Where the records appear below, transcribe them exactly, leaving none out.

START Data section

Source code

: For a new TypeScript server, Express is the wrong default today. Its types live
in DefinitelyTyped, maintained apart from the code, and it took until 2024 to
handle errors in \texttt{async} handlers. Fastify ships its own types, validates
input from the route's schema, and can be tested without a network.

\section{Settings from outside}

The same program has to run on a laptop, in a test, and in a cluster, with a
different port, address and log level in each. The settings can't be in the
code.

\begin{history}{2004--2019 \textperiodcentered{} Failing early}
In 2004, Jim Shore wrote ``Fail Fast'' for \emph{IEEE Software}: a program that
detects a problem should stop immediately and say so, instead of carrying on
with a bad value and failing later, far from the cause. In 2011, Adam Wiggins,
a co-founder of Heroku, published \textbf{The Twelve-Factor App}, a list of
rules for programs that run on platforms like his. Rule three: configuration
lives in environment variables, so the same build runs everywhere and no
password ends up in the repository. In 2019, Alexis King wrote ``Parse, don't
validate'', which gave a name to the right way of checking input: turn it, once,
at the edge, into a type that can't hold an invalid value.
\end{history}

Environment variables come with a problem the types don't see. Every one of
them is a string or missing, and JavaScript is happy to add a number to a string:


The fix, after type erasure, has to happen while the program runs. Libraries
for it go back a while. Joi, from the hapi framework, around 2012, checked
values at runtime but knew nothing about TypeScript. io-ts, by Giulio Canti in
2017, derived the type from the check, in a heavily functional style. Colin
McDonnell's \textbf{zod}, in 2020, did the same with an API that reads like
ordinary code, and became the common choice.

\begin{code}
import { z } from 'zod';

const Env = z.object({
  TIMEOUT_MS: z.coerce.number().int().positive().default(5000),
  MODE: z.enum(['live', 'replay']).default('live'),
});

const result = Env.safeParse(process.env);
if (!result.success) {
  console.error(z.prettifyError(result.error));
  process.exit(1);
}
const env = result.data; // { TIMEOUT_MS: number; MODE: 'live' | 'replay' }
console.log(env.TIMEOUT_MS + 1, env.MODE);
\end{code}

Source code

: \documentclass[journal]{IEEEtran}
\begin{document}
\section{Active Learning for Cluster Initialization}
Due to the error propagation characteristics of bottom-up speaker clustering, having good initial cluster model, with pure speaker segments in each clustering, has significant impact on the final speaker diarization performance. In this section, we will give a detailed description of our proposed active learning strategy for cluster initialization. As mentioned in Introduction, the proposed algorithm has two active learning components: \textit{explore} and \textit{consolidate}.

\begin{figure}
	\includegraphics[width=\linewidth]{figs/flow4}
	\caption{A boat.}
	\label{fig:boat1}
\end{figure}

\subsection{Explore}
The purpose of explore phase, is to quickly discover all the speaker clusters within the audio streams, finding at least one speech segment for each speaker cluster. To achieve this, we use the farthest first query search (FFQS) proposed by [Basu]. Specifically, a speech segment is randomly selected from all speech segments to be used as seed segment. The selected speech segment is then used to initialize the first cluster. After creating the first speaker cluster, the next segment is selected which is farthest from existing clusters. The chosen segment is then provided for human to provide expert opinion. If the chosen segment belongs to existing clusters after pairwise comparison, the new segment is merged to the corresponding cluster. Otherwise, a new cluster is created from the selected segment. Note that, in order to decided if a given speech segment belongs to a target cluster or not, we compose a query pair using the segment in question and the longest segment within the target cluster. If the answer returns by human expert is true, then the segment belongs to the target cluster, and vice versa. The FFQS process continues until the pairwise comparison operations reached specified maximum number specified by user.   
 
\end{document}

END Data section

▶ _Result below_:
Source code

: For a new TypeScript server, Express is the wrong default today. Its types live
in DefinitelyTyped, maintained apart from the code, and it took until 2024 to
handle errors in \texttt{async} handlers. Fastify ships its own types, validates
input from the route's schema, and can be tested without a network.

\section{Settings from outside}

The same program has to run on a laptop, in a test, and in a cluster, with a
different port, address and log level in each. The settings can't be in the
code.

\begin{history}{2004--2019 \textperiodcentered{} Failing early}
In 2004, Jim Shore wrote ``Fail Fast'' for \emph{IEEE Software}: a program that
detects a problem should stop immediately and say so, instead of carrying on
with a bad value and failing later, far from the cause. In 2011, Adam Wiggins,
a co-founder of Heroku, published \textbf{The Twelve-Factor App}, a list of
rules for programs that run on platforms like his. Rule three: configuration
lives in environment variables, so the same build runs everywhere and no
password ends up in the repository. In 2019, Alexis King wrote ``Parse, don't
validate'', which gave a name to the right way of checking input: turn it, once,
at the edge, into a type that can't hold an invalid value.
\end{history}

Environment variables come with a problem the types don't see. Every one of
them is a string or missing, and JavaScript is happy to add a number to a string:


The fix, after type erasure, has to happen while the program runs. Libraries
for it go back a while. Joi, from the hapi framework, around 2012, checked
values at runtime but knew nothing about TypeScript. io-ts, by Giulio Canti in
2017, derived the type from the check, in a heavily functional style. Colin
McDonnell's \textbf{zod}, in 2020, did the same with an API that reads like
ordinary code, and became the common choice.

\begin{code}
import { z } from 'zod';

const Env = z.object({
  TIMEOUT_MS: z.coerce.number().int().positive().default(5000),
  MODE: z.enum(['live', 'replay']).default('live'),
});

const result = Env.safeParse(process.env);
if (!result.success) {
  console.error(z.prettifyError(result.error));
  process.exit(1);
}
const env = result.data; // { TIMEOUT_MS: number; MODE: 'live' | 'replay' }
console.log(env.TIMEOUT_MS + 1, env.MODE);
\end{code}

Source code

: \documentclass[journal]{IEEEtran}
\begin{document}
\section{Active Learning for Cluster Initialization}
Due to the error propagation characteristics of bottom-up speaker clustering, having good initial cluster model, with pure speaker segments in each clustering, has significant impact on the final speaker diarization performance. In this section, we will give a detailed description of our proposed active learning strategy for cluster initialization. As mentioned in Introduction, the proposed algorithm has two active learning components: \textit{explore} and \textit{consolidate}.

\begin{figure}
	\includegraphics[width=\linewidth]{figs/flow4}
	\caption{A boat.}
	\label{fig:boat1}
\end{figure}

\subsection{Explore}
The purpose of explore phase, is to quickly discover all the speaker clusters within the audio streams, finding at least one speech segment for each speaker cluster. To achieve this, we use the farthest first query search (FFQS) proposed by [Basu]. Specifically, a speech segment is randomly selected from all speech segments to be used as seed segment. The selected speech segment is then used to initialize the first cluster. After creating the first speaker cluster, the next segment is selected which is farthest from existing clusters. The chosen segment is then provided for human to provide expert opinion. If the chosen segment belongs to existing clusters after pairwise comparison, the new segment is merged to the corresponding cluster. Otherwise, a new cluster is created from the selected segment. Note that, in order to decided if a given speech segment belongs to a target cluster or not, we compose a query pair using the segment in question and the longest segment within the target cluster. If the answer returns by human expert is true, then the segment belongs to the target cluster, and vice versa. The FFQS process continues until the pairwise comparison operations reached specified maximum number specified by user.   
 
\end{document}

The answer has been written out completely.